Scene Space Inference Based on Stereo Vision
           

- 指導教授 黃漢邦 博士 研究生 林昆翰

- Advisor :Dr.Han-Pang Huang Student :Kuen-Han Lin

Lab. of Robotics., Department of Mechanical Engineering National Taiwan University Taiwan

Abstract:

The sense of space with eyes gives humans the basic ability to interpret the world. However, it is a challenging task for machines to model space in computer vision. Unlike scene reconstruction attempts to reconstruct every point of an image to correct 3D position, the sense of space aims to specify the original empty area of the scene. With this idea we can also distinguish the object within or outside the space.


This thesis provides an intuitive way to inference the space of a scene using stereo cameras. We first segmented the ground out of the image by adaptively learning the ground model in the image. We then used the convex hull to approximate the scene space. Objects within the scene can also be detected with the stereo cameras. Finally, we organized the scene space and the objects within the scene into a graphical model, and then used particle filters to approximate the solution.


Experiments were conducted to test the accuracy of the ground segmentation and the precision and recall of object detection within the scene. The results showed promising ground segmentation accuracy in an indoor environment, and gave a visualization segmentation result in an occupancy grid map. The precision and recall of object detection was about 50percent in our system. With additional tracking of the object, the recall could improve approximately 5 percent. Last, we also showed the possibility to improve the human detection result; many wrong detections can be filtered by our system.


We show a novel way to interpret the space of scene using simple convex contours, and the possibility to detect the object within the scene without a classifier. The result can be considered as prior knowledge for further image tasks, e.g. obstacle avoidance or object recognition.





中文摘要:

透過視覺對空間範圍的感知是人們去詮釋這個世界的一項基本能力, 但是對於機器而言, 利用電腦視覺去推測空間範圍卻是件充滿挑戰的任務. 不同於一般環境重建時要求還原影像到上面每一個畫素到正確的空間位置; 空間範圍的推測希望是能定義環境裡原本應屬於空的範圍, 藉此我們可以分辨出在空間中的物體和空間外的物體.
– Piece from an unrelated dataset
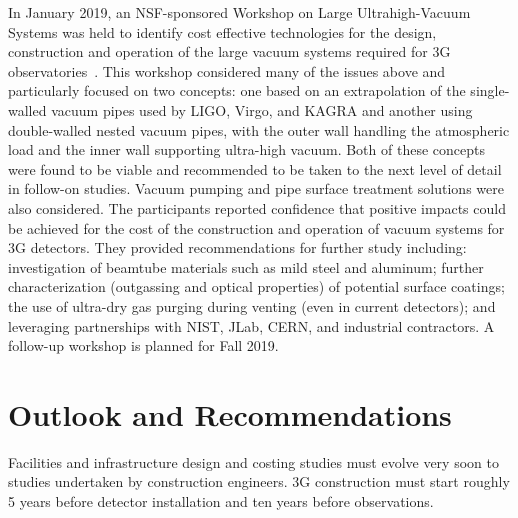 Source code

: In January 2019, an NSF-sponsored Workshop on Large Ultrahigh-Vacuum Systems was held to identify cost effective technologies for the design, construction and operation of the large vacuum systems required for 3G observatories~\cite{LLOVacWorkshop2019}. This workshop considered many of the issues above and particularly focused on two concepts: one based on an extrapolation of the single-walled vacuum pipes used by LIGO, Virgo, and KAGRA and another using double-walled nested vacuum pipes, with the outer wall handling the atmospheric load and the inner wall supporting ultra-high vacuum. Both of these concepts were found to be viable and recommended to be taken to the next level of detail in follow-on studies. Vacuum pumping and pipe surface treatment solutions were also considered. The participants reported confidence that positive impacts could be achieved for the cost of the construction and operation of vacuum systems for 3G detectors. They provided recommendations for further study including: investigation of beamtube materials such as mild steel and aluminum; further characterization (outgassing and optical properties) of potential surface coatings; the use of ultra-dry gas purging during venting (even in current detectors); and leveraging partnerships with NIST, JLab, CERN, and industrial contractors. A follow-up workshop is planned for Fall 2019.

\section{Outlook and Recommendations}
Facilities and infrastructure design and costing studies must evolve very soon to studies undertaken by construction engineers. 
3G construction must start roughly 5 years before detector installation and ten years before observations.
本篇論文提供了一個直覺的方式利用立體攝影機去推測環境的範圍大小. 我們首先透過適應學習地板的模型去把影像中的地板分離出來. 接著我們利用萃取地板凸邊形的概念去近似環境的範圍, 同時立體攝影機也可以偵測出在此範圍內的物體. 最後我們把環境範圍和物體的偵測利用一個圖形模形去描述, 並利用粒子過濾器去取得近似解.


我們 針對地板分離的正確性和在環境範圍內的物體偵測的準確性和偵測率分別做了兩組實驗. 實驗結果顯示在室內環境裡能得到一個不錯的地板分離正確率, 同時我們也利用佔據率網格地圖提供了一個視覺化的分離結果. 而系統也提供了百分之五十左右的物體偵測的準確性和偵測率. 加上額外的追蹤物體功能, 偵測率能再提昇百分之五左右. 最後, 我們也利用行人偵測實驗來驗證本系統是否能提升物體偵測的正確率. 結果顯示許多錯誤的偵測結果都能被我們的系統給過濾掉, 進而提升物體辨識的效果.


我們提出了一個新的方式利用簡單的凸邊型外框去推測環境的範圍, 並且不使用特定物體分類器去偵測物體. 系統的結果可以被考慮做為進一步影像處理的預先知識; 例如障礙物躲避或是物體辨識。